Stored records
--
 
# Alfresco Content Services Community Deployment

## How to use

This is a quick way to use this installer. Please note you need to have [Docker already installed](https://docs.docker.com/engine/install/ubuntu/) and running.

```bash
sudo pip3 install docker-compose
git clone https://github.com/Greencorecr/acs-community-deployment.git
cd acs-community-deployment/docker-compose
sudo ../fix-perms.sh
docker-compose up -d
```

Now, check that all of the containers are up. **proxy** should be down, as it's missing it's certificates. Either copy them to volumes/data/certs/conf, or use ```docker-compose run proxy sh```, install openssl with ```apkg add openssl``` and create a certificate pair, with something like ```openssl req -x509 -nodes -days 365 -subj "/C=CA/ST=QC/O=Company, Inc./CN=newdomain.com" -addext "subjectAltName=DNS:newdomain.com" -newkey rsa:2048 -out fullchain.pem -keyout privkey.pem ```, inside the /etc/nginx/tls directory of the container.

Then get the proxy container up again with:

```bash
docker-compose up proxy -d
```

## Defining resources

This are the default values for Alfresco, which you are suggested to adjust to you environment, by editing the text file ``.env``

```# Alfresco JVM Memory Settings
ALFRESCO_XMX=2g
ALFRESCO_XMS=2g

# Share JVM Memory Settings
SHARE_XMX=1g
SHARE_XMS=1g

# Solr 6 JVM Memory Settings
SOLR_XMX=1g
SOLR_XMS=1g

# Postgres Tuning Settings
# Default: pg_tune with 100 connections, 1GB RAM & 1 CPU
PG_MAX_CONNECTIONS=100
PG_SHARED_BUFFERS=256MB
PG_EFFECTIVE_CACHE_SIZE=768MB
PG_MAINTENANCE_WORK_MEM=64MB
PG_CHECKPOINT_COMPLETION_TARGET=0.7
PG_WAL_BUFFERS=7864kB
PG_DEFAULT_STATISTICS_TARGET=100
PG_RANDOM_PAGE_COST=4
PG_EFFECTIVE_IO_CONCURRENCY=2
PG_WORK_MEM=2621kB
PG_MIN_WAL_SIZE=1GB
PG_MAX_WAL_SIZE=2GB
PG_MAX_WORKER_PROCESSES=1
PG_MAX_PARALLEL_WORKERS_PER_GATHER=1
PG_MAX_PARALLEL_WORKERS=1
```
--
What the task asks » Each line above is to be restated exactly.

Response to the task »
# Alfresco Content Services Community Deployment

## How to use

This is a quick way to use this installer. Please note you need to have [Docker already installed](https://docs.docker.com/engine/install/ubuntu/) and running.

```bash
sudo pip3 install docker-compose
git clone https://github.com/Greencorecr/acs-community-deployment.git
cd acs-community-deployment/docker-compose
sudo ../fix-perms.sh
docker-compose up -d
```

Now, check that all of the containers are up. **proxy** should be down, as it's missing it's certificates. Either copy them to volumes/data/certs/conf, or use ```docker-compose run proxy sh```, install openssl with ```apkg add openssl``` and create a certificate pair, with something like ```openssl req -x509 -nodes -days 365 -subj "/C=CA/ST=QC/O=Company, Inc./CN=newdomain.com" -addext "subjectAltName=DNS:newdomain.com" -newkey rsa:2048 -out fullchain.pem -keyout privkey.pem ```, inside the /etc/nginx/tls directory of the container.

Then get the proxy container up again with:

```bash
docker-compose up proxy -d
```

## Defining resources

This are the default values for Alfresco, which you are suggested to adjust to you environment, by editing the text file ``.env``

```# Alfresco JVM Memory Settings
ALFRESCO_XMX=2g
ALFRESCO_XMS=2g

# Share JVM Memory Settings
SHARE_XMX=1g
SHARE_XMS=1g

# Solr 6 JVM Memory Settings
SOLR_XMX=1g
SOLR_XMS=1g

# Postgres Tuning Settings
# Default: pg_tune with 100 connections, 1GB RAM & 1 CPU
PG_MAX_CONNECTIONS=100
PG_SHARED_BUFFERS=256MB
PG_EFFECTIVE_CACHE_SIZE=768MB
PG_MAINTENANCE_WORK_MEM=64MB
PG_CHECKPOINT_COMPLETION_TARGET=0.7
PG_WAL_BUFFERS=7864kB
PG_DEFAULT_STATISTICS_TARGET=100
PG_RANDOM_PAGE_COST=4
PG_EFFECTIVE_IO_CONCURRENCY=2
PG_WORK_MEM=2621kB
PG_MIN_WAL_SIZE=1GB
PG_MAX_WAL_SIZE=2GB
PG_MAX_WORKER_PROCESSES=1
PG_MAX_PARALLEL_WORKERS_PER_GATHER=1
PG_MAX_PARALLEL_WORKERS=1
```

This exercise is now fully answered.